Same sex marriage bill

The Australian Senate committee on this Bill is seeking submissions from mere mug punters. Here's one that I came across.

The exemptions contained in the Bill in relation to ministers of religion, religious organisations and marriage celebrants are appropriate, but insufficient.

The free exercise of a religious view, or a moral or philosophical view held for other than religious reasons should be a part of normal civil society and should not be penalized in any way (except of course where the rights of others to freedom of speech, association, and freedom from malicious or negligent acts detrimental to their persons or affairs would be directly breached).

The Bill should also exempt from legal action any person who declines to trade with some one where that trade could reasonably be construed to suggest support for same sex marriage. This could include for example, a builder not wanting to build premises for people who were in a same sex marriage, or a real estate agent not taking instructions from persons in a same sex marriage, if that would offend the trader's views about marriage. This is pertinent given the long standing operation of marriage to be in respect of a couple of the opposite sex where marriage is in the normal course of events likely to result in procreation. Procreation is of course impossible for a same sex couple, they being sexually inert, making the social role of same sex marriage to be entirely different from that of marriage as it is historically known and practiced.

Moreover, section 116 of the Constitution of Australia precludes the Commonwealth of Australia (i.e., the federal parliament) from making laws for establishing any religion, imposing any religious observance, or prohibiting the free exercise of any religion.

The Bill, if passed in its present form would prohibit the free exercise of any religion by any adherent of that religion where their religious belief denied the possibility of same sex marriage. This law would be oppressive to vast numbers of Australians and permanently change the face of Australia introducing into our society a level of suspicion, resentment and distrust that would be damaging, if not disastrous.

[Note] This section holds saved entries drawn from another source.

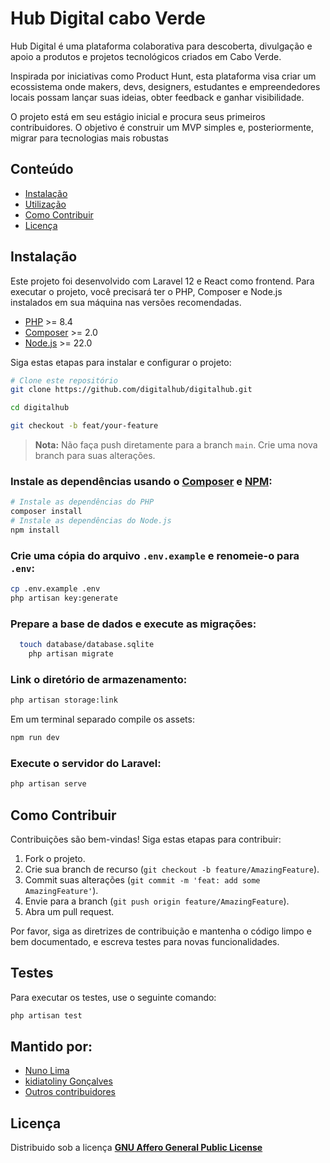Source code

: # Hub Digital cabo Verde

Hub Digital é uma plataforma colaborativa para descoberta, divulgação e apoio a produtos e projetos tecnológicos criados
em Cabo Verde.

Inspirada por iniciativas como Product Hunt, esta plataforma visa criar um ecossistema onde makers, devs, designers,
estudantes e empreendedores locais possam lançar suas ideias, obter feedback e ganhar visibilidade.

O projeto está em seu estágio inicial e procura seus primeiros contribuidores. O objetivo é construir um MVP simples e,
posteriormente, migrar para tecnologias mais robustas

## Conteúdo

- [Instalação](#installation)
- [Utilização](#usage)
- [Como Contribuir](#contributing)
- [Licença](#license)

## Instalação

Este projeto foi desenvolvido com Laravel 12 e React como frontend.
Para executar o projeto, você precisará ter o PHP, Composer e Node.js instalados em sua máquina
nas versões recomendadas.

- [PHP](https://www.php.net/downloads.php) >= 8.4
- [Composer](https://getcomposer.org/download/) >= 2.0
- [Node.js](https://nodejs.org/en/download/) >= 22.0

Siga estas etapas para instalar e configurar o projeto:

```bash
# Clone este repositório
git clone https://github.com/digitalhub/digitalhub.git

cd digitalhub

git checkout -b feat/your-feature

```

> **Nota:** Não faça push diretamente para a branch `main`. Crie uma nova branch para suas alterações.

### Instale as dependências usando o [Composer](https://getcomposer.org) e [NPM](https://www.npmjs.com):

```bash  
# Instale as dependências do PHP
composer install
# Instale as dependências do Node.js
npm install
```

### Crie uma cópia do arquivo `.env.example` e renomeie-o para `.env`:

```bash
cp .env.example .env
php artisan key:generate
```

### Prepare a base de dados e execute as migrações:

```bash
  touch database/database.sqlite
    php artisan migrate
```

### Link o diretório de armazenamento:

```bash
php artisan storage:link
```

Em um terminal separado compile os assets:

```bash
npm run dev
```

### Execute o servidor  do Laravel:

```bash
php artisan serve
```

## Como Contribuir

Contribuições são bem-vindas! Siga estas etapas para contribuir:

1. Fork o projeto.
2. Crie sua branch de recurso (`git checkout -b feature/AmazingFeature`).
3. Commit suas alterações (`git commit -m 'feat: add some AmazingFeature'`).
4. Envie para a branch (`git push origin feature/AmazingFeature`).
5. Abra um pull request.

Por favor, siga as diretrizes de contribuição e mantenha o código limpo e bem documentado,
e escreva testes para novas funcionalidades.

## Testes

Para executar os testes, use o seguinte comando:

```bash
php artisan test
```

## Mantido por:

- [Nuno Lima](https://github.com/NunoLima10)
- [kidiatoliny Gonçalves](https://github.com/kidiatoliny)
- [Outros contribuidores](../../contributors)

## Licença

Distribuido sob a licença **[GNU Affero General Public License](LICENSE.md)**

The protections I support above would prevent opportunistic and vexatious use of the law by same sex marriage activists making 'targeted' approaches to businesses known to be operated by people opposed to same sex marriage for either religious or moral reasons. Such approaches are not to genuinely seek to trade, but are as retaliation against their reasonable views and to cruelly destroy their business, as has occurred in other jurisdictions.

20170110

Cyclists

We all have to be extra polite to cyclists now, keeping 1m from them. Fair enough.

Cyclists would assist their own safety if they

  • rode in single file, and
  • dressed in conspicuous clothing.

They often fail to realise that dark clothing  makes them invisible in most cases, but particularly in shade and when drivers see them against the background of the road.

Knuckle-heads!

Driving dozen

There are a few basic rules of the road that make driving pleasant and safe. From my limited experience these should be drummed into every driver, maybe every time registration and license are renewed:

1. Pedestrian crossings: slow down at them, stop for person crossing, don't pass a car stopped at a crossing.
2. Emergency vehicles: give way to them, pull to the left and stop.
3. STOP at amber traffic lights unless it is unsafe to do so and NEVER drive through a red traffic light.
4. ALWAYS stop and look both ways before you drive cross a pedestrian footpath.
5. Be patient with other drivers, its not the end of the world if you are delayed a few seconds.
6. NEVER use a mobile phone hands on while driving or in traffic.
7. Keep as much air as you can between the car in front of you and your car.
8. Keep left unless overtaking in multi-lane roads.
9. Don't park over footpaths, even if you think you are on a driveway.
10. Slow down in wet weather.
11. Don't drive on flooded roads
12. Keep checking in your rear vision mirrors (see 2 above).